Exercise instructions >> Retype the records below exactly as they stand, omitting the pictures.

_ _ _ _ _

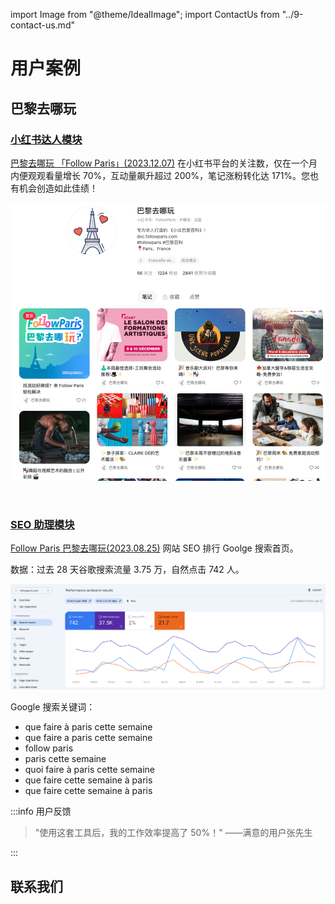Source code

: import Image from "@theme/IdealImage";
import ContactUs from "../9-contact-us.md"

# 用户案例

## 巴黎去哪玩

### [小红书达人模块](/docs/application-scenarios/xiaoHongShu)

[巴黎去哪玩 「Follow Paris」(2023.12.07)](https://www.xiaohongshu.com/user/profile/56cf33c550c4b408633787cf) 在小红书平台的关注数，仅在一个月内便观观看量增长 70%，互动量飙升超过 200%，笔记涨粉转化达 171%。您也有机会创造如此佳绩！

![](./img/17-user-testimonial/followparis/2023-12-07-img-15-xiaoHongShu-followparis-page.png)

<div style={{display:"flex", flexWrap: "wrap"}}>
    <Image img={require("./img/17-user-testimonial/followparis/2023-12-07-img-16-xiaoHongShu-followparis-backoffice.png")} style={{ width: 300, marginLeft: "1rem", marginTop: "1rem" }} />
    <Image img={require("./img/17-user-testimonial/followparis/2023-12-07-img-17-xiaoHongShu-followparis-backoffice-2.png")} style={{ width: 300, marginLeft: "1rem", marginTop: "1rem" }} />
    <Image img={require("./img/17-user-testimonial/followparis/2023-12-07-img-18-xiaoHongShu-followparis-backoffice-3.png")} style={{ width: 300, marginLeft: "1rem", marginTop: "1rem" }} />
    <Image img={require("./img/17-user-testimonial/followparis/2023-12-07-img-19-xiaoHongShu-followparis-backoffice-4.png")} style={{ width: 300, marginLeft: "1rem", marginTop: "1rem" }} />
</div>

### [SEO 助理模块](/docs/application-scenarios/seo-assistant)

[Follow Paris 巴黎去哪玩(2023.08.25)](https://www.followparis.com/zh/que-faire-a-paris-cette-semaine) 网站 SEO 排行 Goolge 搜索首页。

数据：过去 28 天谷歌搜索流量 3.75 万，自然点击 742 人。

![](./img/17-user-testimonial/followparis/2023-08-25-img-7-seo-module-effect-for-followparis.png)

Google 搜索关键词：

- que faire à paris cette semaine
- que faire a paris cette semaine
- follow paris
- paris cette semaine
- quoi faire à paris cette semaine
- que faire cette semaine à paris
- que faire cette semaine à paris

:::info 用户反馈

> "使用这套工具后，我的工作效率提高了 50%！" ——满意的用户张先生

:::

## 联系我们

<ContactUs/>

_ _ _ _ _

Answer to the problem >>
Source code

: import Image from "@theme/IdealImage";
import ContactUs from "../9-contact-us.md"

# 用户案例

## 巴黎去哪玩

### [小红书达人模块](/docs/application-scenarios/xiaoHongShu)

[巴黎去哪玩 「Follow Paris」(2023.12.07)](https://www.xiaohongshu.com/user/profile/56cf33c550c4b408633787cf) 在小红书平台的关注数，仅在一个月内便观观看量增长 70%，互动量飙升超过 200%，笔记涨粉转化达 171%。您也有机会创造如此佳绩！

![](./img/17-user-testimonial/followparis/2023-12-07-img-15-xiaoHongShu-followparis-page.png)

<div style={{display:"flex", flexWrap: "wrap"}}>
    <Image img={require("./img/17-user-testimonial/followparis/2023-12-07-img-16-xiaoHongShu-followparis-backoffice.png")} style={{ width: 300, marginLeft: "1rem", marginTop: "1rem" }} />
    <Image img={require("./img/17-user-testimonial/followparis/2023-12-07-img-17-xiaoHongShu-followparis-backoffice-2.png")} style={{ width: 300, marginLeft: "1rem", marginTop: "1rem" }} />
    <Image img={require("./img/17-user-testimonial/followparis/2023-12-07-img-18-xiaoHongShu-followparis-backoffice-3.png")} style={{ width: 300, marginLeft: "1rem", marginTop: "1rem" }} />
    <Image img={require("./img/17-user-testimonial/followparis/2023-12-07-img-19-xiaoHongShu-followparis-backoffice-4.png")} style={{ width: 300, marginLeft: "1rem", marginTop: "1rem" }} />
</div>

### [SEO 助理模块](/docs/application-scenarios/seo-assistant)

[Follow Paris 巴黎去哪玩(2023.08.25)](https://www.followparis.com/zh/que-faire-a-paris-cette-semaine) 网站 SEO 排行 Goolge 搜索首页。

数据：过去 28 天谷歌搜索流量 3.75 万，自然点击 742 人。

![](./img/17-user-testimonial/followparis/2023-08-25-img-7-seo-module-effect-for-followparis.png)

Google 搜索关键词：

- que faire à paris cette semaine
- que faire a paris cette semaine
- follow paris
- paris cette semaine
- quoi faire à paris cette semaine
- que faire cette semaine à paris
- que faire cette semaine à paris

:::info 用户反馈

> "使用这套工具后，我的工作效率提高了 50%！" ——满意的用户张先生

:::

## 联系我们

<ContactUs/>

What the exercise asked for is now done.